Functional richness mediates landscape and management effects on tree biomass and soil fertility during secondary forest succession

Abstract

Secondary forests can play a critical role in conserving plant biodiversity and sequestering carbon. However, intensive past management, fragmentation, and initial soil fertility can hinder forest recovery during secondary succession, especially in terms of tree species selection. In turn, tree species selection can negatively impact soil fertility recovery and may slow down the succession process, but the direct and indirect effects between these factors remain unclear. To assess the complex interactions among landscape, previous management, soil and vegetation, 27 secondary forests of varying ages, previously used for eucalyptus plantations, located in diverse landscape configurations within the Atlantic Forest biome, were examined. Key variables, such as planting frequency, cutting frequency, forest cover in the landscape, patch isolation between fragments, functional richness, tree aboveground biomass (AGB), soil sum of bases, soil organic matter, and soil phosphorus concentration were used to construct a structural equation model to evaluate the direct and indirect effects of landscape and previous management on forest development.
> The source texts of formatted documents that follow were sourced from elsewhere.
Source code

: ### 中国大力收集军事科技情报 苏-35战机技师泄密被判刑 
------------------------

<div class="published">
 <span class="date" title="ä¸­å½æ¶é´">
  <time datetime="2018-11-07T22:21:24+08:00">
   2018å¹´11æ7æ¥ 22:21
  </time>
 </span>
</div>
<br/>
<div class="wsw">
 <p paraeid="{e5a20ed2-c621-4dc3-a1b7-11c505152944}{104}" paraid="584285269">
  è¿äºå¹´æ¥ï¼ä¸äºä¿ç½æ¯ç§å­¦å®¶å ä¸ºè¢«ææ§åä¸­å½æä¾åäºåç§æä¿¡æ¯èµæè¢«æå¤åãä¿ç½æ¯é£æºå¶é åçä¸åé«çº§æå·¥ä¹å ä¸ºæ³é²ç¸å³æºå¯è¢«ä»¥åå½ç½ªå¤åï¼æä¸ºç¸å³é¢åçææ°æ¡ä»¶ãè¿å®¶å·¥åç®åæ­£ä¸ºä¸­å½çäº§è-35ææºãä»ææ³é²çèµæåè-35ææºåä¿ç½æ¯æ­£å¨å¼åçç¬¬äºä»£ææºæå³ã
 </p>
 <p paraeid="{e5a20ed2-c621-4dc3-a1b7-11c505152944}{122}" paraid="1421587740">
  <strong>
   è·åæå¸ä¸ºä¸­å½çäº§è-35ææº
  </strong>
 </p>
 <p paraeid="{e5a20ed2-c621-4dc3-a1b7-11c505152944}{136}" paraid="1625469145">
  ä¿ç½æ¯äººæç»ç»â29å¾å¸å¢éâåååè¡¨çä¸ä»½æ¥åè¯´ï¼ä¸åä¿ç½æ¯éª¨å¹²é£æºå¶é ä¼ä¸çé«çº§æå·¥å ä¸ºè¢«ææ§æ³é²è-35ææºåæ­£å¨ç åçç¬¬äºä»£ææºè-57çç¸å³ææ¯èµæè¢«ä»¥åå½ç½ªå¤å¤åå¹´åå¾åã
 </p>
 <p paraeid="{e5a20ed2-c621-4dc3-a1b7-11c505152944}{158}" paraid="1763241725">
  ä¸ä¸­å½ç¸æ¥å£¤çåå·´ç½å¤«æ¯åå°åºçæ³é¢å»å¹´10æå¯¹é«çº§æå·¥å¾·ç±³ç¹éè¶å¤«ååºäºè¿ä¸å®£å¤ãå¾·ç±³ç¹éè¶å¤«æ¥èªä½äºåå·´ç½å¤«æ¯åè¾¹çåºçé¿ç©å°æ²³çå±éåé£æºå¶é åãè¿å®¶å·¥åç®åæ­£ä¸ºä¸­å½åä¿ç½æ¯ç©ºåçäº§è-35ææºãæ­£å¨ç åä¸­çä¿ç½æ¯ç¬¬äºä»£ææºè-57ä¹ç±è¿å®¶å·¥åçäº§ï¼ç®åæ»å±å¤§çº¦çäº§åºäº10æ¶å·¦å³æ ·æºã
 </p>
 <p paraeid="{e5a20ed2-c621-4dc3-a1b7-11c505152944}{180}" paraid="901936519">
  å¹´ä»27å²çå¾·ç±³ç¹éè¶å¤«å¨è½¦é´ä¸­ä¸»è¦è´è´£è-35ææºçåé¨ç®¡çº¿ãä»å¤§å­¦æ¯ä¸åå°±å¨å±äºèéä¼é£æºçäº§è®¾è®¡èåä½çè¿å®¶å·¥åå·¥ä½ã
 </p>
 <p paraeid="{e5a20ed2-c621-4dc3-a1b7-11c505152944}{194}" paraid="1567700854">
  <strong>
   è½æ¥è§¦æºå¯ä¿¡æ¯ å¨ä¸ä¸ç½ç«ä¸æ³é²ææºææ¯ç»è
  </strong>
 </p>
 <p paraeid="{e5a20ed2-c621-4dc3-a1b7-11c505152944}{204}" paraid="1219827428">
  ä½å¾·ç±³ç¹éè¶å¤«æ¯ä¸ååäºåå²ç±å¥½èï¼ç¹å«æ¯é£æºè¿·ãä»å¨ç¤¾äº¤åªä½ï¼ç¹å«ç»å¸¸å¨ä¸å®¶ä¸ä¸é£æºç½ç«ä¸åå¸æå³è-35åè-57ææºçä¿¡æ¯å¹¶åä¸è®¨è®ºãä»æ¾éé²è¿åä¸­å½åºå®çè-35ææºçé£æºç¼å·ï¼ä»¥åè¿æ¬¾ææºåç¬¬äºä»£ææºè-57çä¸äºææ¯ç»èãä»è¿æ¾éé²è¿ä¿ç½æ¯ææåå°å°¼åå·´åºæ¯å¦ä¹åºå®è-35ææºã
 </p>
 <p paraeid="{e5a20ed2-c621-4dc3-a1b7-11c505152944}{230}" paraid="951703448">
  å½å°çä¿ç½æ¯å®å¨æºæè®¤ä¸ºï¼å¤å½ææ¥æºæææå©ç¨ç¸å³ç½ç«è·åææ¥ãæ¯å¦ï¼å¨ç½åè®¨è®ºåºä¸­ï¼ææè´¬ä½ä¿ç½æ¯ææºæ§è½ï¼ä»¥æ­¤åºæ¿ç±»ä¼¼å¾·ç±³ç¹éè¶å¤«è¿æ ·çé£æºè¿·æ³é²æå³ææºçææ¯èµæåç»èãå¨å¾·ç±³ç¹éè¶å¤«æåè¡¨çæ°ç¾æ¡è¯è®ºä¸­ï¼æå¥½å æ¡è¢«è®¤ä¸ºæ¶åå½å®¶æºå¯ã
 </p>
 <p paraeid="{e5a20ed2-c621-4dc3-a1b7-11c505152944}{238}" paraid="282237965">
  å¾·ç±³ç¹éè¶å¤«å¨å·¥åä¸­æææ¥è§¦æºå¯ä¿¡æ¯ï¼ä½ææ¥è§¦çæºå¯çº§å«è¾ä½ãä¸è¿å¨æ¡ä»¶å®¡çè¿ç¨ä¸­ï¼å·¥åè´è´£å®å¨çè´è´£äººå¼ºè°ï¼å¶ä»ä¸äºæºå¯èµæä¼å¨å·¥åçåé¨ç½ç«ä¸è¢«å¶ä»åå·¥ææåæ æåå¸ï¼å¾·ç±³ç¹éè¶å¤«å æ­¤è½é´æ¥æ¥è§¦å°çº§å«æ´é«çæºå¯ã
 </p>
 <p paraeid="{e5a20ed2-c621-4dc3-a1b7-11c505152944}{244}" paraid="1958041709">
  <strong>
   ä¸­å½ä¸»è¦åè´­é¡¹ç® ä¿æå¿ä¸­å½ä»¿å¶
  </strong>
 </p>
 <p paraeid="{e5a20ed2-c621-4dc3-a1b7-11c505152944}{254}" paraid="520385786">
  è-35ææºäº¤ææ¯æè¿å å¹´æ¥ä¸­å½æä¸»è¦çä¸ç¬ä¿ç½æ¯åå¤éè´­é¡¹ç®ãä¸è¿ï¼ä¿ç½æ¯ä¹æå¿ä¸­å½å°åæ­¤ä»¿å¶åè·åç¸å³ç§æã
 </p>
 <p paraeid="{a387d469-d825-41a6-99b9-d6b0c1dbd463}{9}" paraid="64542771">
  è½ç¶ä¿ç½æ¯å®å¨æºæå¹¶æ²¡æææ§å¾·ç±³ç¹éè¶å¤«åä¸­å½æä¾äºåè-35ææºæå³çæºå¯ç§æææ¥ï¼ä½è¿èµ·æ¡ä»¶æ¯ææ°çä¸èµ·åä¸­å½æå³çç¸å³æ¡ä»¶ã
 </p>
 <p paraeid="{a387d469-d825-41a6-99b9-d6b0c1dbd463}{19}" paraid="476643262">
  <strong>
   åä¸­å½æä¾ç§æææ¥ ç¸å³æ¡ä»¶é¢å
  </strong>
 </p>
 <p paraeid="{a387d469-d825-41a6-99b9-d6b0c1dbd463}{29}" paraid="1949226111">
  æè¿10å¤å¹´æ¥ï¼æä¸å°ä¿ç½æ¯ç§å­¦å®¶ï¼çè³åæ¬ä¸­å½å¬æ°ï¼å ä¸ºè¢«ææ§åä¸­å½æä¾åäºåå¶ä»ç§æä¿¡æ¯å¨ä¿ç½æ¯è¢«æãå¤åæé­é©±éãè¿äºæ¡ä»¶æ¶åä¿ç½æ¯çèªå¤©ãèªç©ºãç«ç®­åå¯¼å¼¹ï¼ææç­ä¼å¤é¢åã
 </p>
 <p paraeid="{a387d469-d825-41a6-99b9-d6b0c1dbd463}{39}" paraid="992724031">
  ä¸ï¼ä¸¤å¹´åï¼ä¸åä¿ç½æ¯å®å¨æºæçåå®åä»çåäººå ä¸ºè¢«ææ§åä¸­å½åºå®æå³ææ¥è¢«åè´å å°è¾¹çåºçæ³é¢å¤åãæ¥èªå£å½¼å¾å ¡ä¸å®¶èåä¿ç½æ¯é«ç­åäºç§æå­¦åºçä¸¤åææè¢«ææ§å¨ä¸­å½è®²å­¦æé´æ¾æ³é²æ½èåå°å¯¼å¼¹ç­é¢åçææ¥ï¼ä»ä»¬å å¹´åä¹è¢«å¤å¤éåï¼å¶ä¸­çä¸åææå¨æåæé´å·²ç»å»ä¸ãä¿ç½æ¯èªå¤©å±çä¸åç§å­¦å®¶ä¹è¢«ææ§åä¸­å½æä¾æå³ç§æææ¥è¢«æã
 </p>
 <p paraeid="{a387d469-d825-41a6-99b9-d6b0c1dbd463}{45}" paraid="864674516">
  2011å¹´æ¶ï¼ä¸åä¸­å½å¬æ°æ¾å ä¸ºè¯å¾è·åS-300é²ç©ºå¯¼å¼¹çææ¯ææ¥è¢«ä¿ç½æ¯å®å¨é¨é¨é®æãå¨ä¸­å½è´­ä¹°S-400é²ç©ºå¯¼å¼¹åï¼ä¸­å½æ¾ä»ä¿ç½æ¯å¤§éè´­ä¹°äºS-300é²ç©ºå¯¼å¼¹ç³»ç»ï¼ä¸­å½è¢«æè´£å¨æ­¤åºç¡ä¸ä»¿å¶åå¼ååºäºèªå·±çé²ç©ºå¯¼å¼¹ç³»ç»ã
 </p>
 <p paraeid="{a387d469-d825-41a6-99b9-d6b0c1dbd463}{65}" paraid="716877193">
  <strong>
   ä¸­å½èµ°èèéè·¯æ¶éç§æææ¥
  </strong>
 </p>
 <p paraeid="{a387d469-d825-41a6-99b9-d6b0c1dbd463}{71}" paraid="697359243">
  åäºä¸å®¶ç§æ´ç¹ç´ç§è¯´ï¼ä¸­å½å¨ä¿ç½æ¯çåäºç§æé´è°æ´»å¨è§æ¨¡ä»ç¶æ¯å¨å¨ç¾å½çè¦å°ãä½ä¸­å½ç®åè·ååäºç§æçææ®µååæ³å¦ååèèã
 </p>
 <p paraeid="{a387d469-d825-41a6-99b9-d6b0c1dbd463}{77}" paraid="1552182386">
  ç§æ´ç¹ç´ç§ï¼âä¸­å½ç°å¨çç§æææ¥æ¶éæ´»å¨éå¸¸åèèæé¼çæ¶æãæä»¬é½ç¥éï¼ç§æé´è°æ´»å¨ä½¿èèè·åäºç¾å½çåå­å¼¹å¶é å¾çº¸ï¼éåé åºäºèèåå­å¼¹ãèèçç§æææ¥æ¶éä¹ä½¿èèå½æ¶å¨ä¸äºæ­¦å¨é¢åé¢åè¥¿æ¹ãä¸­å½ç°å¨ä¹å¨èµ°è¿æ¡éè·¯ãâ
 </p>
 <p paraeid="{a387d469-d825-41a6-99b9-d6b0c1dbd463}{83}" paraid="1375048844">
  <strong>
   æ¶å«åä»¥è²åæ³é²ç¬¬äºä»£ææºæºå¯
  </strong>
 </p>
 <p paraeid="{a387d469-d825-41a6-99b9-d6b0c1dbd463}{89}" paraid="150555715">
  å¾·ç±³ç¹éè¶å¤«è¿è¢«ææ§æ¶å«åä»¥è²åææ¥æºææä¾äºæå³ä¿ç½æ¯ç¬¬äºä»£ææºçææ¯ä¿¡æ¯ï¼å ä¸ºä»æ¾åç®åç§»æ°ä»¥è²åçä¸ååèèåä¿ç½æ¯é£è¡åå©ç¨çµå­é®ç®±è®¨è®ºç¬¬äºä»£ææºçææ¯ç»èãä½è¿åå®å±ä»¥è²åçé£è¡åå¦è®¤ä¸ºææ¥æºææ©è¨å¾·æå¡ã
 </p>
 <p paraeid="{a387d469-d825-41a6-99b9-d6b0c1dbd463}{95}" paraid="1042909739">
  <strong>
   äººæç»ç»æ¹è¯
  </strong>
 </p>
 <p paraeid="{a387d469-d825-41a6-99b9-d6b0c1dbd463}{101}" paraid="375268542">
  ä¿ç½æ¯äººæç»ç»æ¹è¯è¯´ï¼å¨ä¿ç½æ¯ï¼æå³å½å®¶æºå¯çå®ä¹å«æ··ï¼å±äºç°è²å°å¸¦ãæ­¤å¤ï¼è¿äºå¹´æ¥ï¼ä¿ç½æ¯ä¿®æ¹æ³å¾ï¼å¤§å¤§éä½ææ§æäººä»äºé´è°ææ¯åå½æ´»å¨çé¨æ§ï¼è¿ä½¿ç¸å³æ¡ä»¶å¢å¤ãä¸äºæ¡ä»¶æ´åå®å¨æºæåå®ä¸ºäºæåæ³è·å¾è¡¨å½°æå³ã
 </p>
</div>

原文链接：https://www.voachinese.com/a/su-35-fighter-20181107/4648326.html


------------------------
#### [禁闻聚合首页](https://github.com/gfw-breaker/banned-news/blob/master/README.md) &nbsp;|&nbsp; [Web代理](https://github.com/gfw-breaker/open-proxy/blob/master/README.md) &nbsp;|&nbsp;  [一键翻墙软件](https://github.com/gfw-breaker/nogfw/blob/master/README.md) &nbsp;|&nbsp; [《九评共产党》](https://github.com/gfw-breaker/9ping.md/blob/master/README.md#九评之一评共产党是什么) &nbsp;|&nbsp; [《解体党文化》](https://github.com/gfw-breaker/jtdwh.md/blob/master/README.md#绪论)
Cutting frequency and patch isolation had a negative direct effect on functional richness. Additionally, a strong positive direct effect of functional diversity on aboveground biomass and soil sum of bases was found. Thus, cutting frequency and patch isolation had negative indirect effects on biomass and soil sum of bases (a proxy for soil fertility), mediated by functional richness. These findings underscore the significance of integrating plant functional diversity into restoration strategies to preserve ecosystem functioning and efficiently recover biodiversity, tree biomass, and soil fertility in secondary forests.